The Transaction constitutes a "related party transaction" within the meaning of Multilateral Instrument 61-101 Protection of Minority Security Holders in Special Transactions ("MI 61-101"). While MI 61-101 would generally subject the transaction to minority shareholder approval and formal valuation requirements, the Corporation will avail itself of the exemptions applicable under Section 5.5(a) of MI 61- 101.

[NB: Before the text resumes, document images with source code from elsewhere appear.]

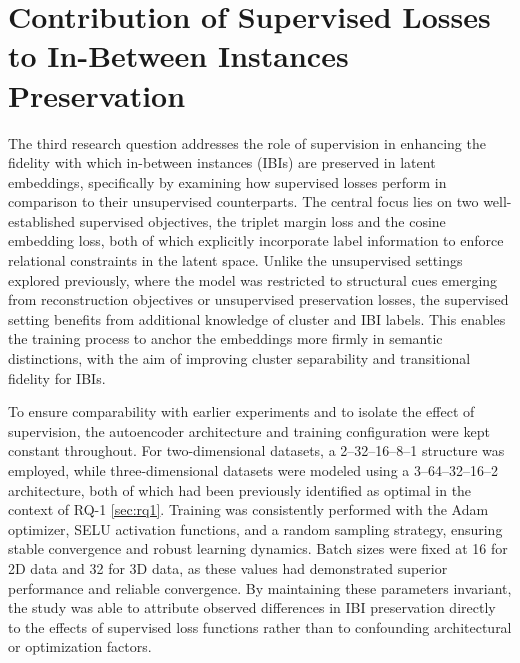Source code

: \section{Contribution of Supervised Losses to In-Between Instances Preservation} \label{sec:rq3}

The third research question addresses the role of supervision in enhancing the fidelity with which in-between instances (IBIs) are preserved in latent embeddings, specifically by examining how supervised losses perform in comparison to their unsupervised counterparts. The central focus lies on two well-established supervised objectives, the triplet margin loss and the cosine embedding loss, both of which explicitly incorporate label information to enforce relational constraints in the latent space. Unlike the unsupervised settings explored previously, where the model was restricted to structural cues emerging from reconstruction objectives or unsupervised preservation losses, the supervised setting benefits from additional knowledge of cluster and IBI labels. This enables the training process to anchor the embeddings more firmly in semantic distinctions, with the aim of improving cluster separability and transitional fidelity for IBIs.

To ensure comparability with earlier experiments and to isolate the effect of supervision, the autoencoder architecture and training configuration were kept constant throughout. For two-dimensional datasets, a 2–32–16–8–1 structure was employed, while three-dimensional datasets were modeled using a 3–64–32–16–2 architecture, both of which had been previously identified as optimal in the context of RQ-1 \ref{sec:rq1}. Training was consistently performed with the Adam optimizer, SELU activation functions, and a random sampling strategy, ensuring stable convergence and robust learning dynamics. Batch sizes were fixed at 16 for 2D data and 32 for 3D data, as these values had demonstrated superior performance and reliable convergence. By maintaining these parameters invariant, the study was able to attribute observed differences in IBI preservation directly to the effects of supervised loss functions rather than to confounding architectural or optimization factors.

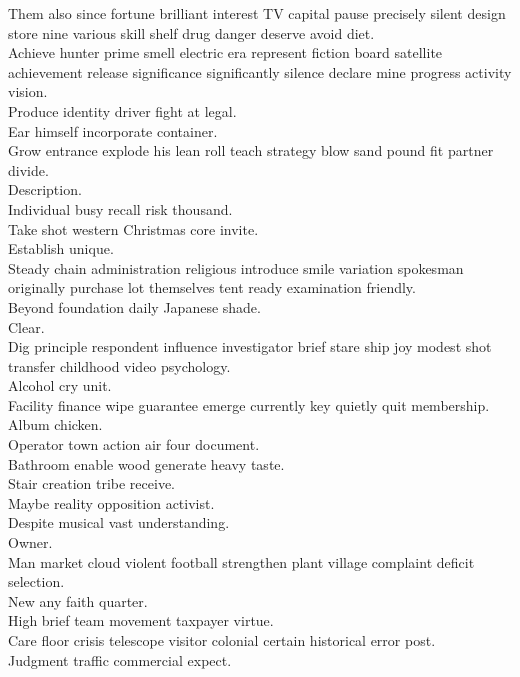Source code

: \documentclass{article}
\begin{document}
 Them also since fortune brilliant interest TV capital pause precisely silent design store nine various skill shelf drug danger deserve avoid diet.\\
 Achieve hunter prime smell electric era represent fiction board satellite achievement release significance significantly silence declare mine progress activity vision.\\
 Produce identity driver fight at legal.\\
 Ear himself incorporate container.\\
 Grow entrance explode his lean roll teach strategy blow sand pound fit partner divide.\\
 Description.\\
 Individual busy recall risk thousand.\\
 Take shot western Christmas core invite.\\
 Establish unique.\\
 Steady chain administration religious introduce smile variation spokesman originally purchase lot themselves tent ready examination friendly.\\
 Beyond foundation daily Japanese shade.\\
 Clear.\\
 Dig principle respondent influence investigator brief stare ship joy modest shot transfer childhood video psychology.\\
 Alcohol cry unit.\\
 Facility finance wipe guarantee emerge currently key quietly quit membership.\\
 Album chicken.\\
 Operator town action air four document.\\
 Bathroom enable wood generate heavy taste.\\
 Stair creation tribe receive.\\
 Maybe reality opposition activist.\\
 Despite musical vast understanding.\\
 Owner.\\
 Man market cloud violent football strengthen plant village complaint deficit selection.\\
 New any faith quarter.\\
 High brief team movement taxpayer virtue.\\
 Care floor crisis telescope visitor colonial certain historical error post.\\
 Judgment traffic commercial expect.\\
\end{document}
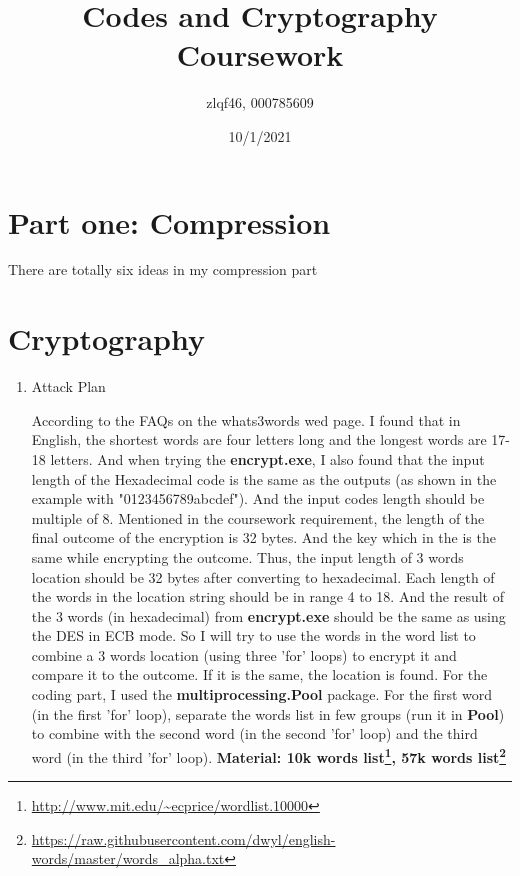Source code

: \documentclass[margin 2cm]{report}
\title{\textbf{Codes and Cryptography Coursework}}
\author{zlqf46, 000785609}
\date{10/1/2021}
\begin{document}
\maketitle
\section[1]{\Large Part one: Compression}
\normalsize\indent\setlength{\parindent}{2em}There are totally six ideas in my compression part

\newpage
\Large\section[2]{Cryptography}

\begin{enumerate}
\normalsize\item[1)]{Attack Plan}
\begin{spacing}{1.5}
\newline\normalsize\indent\setlength{\parindent}{2em}According to the FAQs on the whats3words wed page. I found that in English, the shortest words are four letters long and the longest words are 17-18 letters. And when trying the \textbf{encrypt.exe}, I also found that the input length of the Hexadecimal code is the same as the outputs (as shown in the example with "0123456789abcdef"). And the input codes length should be multiple of 8. \newline Mentioned in the coursework requirement, the length of the final outcome of the encryption is 32 bytes. And the key which in the  is the same while encrypting the outcome. \newline Thus, the input length of 3 words location should be 32 bytes after converting to hexadecimal. Each length of the words in the location string should be in range 4 to 18. And the result of the 3 words (in hexadecimal) from \textbf{encrypt.exe} should be the same as using the DES in ECB mode. So I will try to use the words in the word list to combine a 3 words location (using three 'for' loops) to encrypt it and compare it to the outcome. If it is the same, the location is found. For the coding part, I used the \textbf{multiprocessing.Pool} package. For the first word (in the first 'for' loop), separate the words list in few groups (run it in \textbf{Pool}) to combine with the second word (in the second 'for' loop)  and the third word (in the third 'for' loop). \newline\textbf{Material: 10k words list\footnote[1]{\url{http://www.mit.edu/~ecprice/wordlist.10000}}, 57k words list\footnote[2]{\url{https://raw.githubusercontent.com/dwyl/english-words/master/words_alpha.txt}}}
\end{spacing}


\end{enumerate}
\end{document}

Mr. Rancourt currently has ownership or direction and control over (i) an aggregate of 465,000 Common Shares, (ii) 1,600,000 options to acquire Common Shares and (iii) 4,000,000 Common Share purchase warrants, representing approximately 0.37% of the issued and outstanding Common Shares on a non- diluted basis and approximately 4.66% of the issued and outstanding Common Shares on a partially diluted basis. Further to the completion of the Transaction, and assuming that all of the Common Shares issued in escrow and allotted to Mr. Rancourt are released to Mr. Rancourt or an affiliate of Mr. Rancourt in accordance with the Purchase Agreement, Mr. Rancourt would then have ownership or direction and control over (i) 5,435,436 Common Shares, (ii) 1,600,000 options to acquire Common Shares and (iii) 4,000,000 Common Share purchase warrants, representing approximately 4.20% of the issued and outstanding Common Shares on a non-diluted basis and approximately 8.17% of the issued and outstanding Common Shares.

Mr. Chamberland currently has ownership or direction and control over (i) an aggregate of 1,250,000 Common Shares, (ii) 350,000 options to acquire Common Shares and (iii) 4,000,000 Common Share purchase warrants, representing approximately 1.00% of the issued and outstanding Common Shares on a non-diluted basis and approximately 4.32% of the issued and outstanding Common Shares on a partially diluted basis. Further to the completion of the Transaction, and assuming that all of the Common Shares issued in escrow and allotted to Mr. Chamberland are released to Mr. Chamberland or an affiliate of Mr. Chamberland in accordance with the Purchase Agreement, Mr. Chamberland would then have ownership or direction and control over (i) 6,220,436 Common Shares, (ii) 1,600,000 options to acquire Common Shares and (iii) 4,000,000 Common Share purchase warrants, representing approximately 4.78% of the issued and outstanding Common Shares on a non-diluted basis and approximately 8.70% of the issued and outstanding Common Shares.

Each of Mr. Rancourt and Mr. Chamberland proposes to acquire the common shares for investment purposes, and has no current intention to increase his beneficial ownership of, or control or direction over, securities of Tetra. These investments will be reviewed on a continuing basis and their holdings may be increased or decreased in the future.

The Transaction is subject to customary conditions including, but not limited to, approval of the TSXV. The Transaction has been unanimously approved by Tetra's board of directors (with Andr Rancourt abstaining from voting) and Tetra anticipates that the Transaction will be completed in the first quarter of 2018.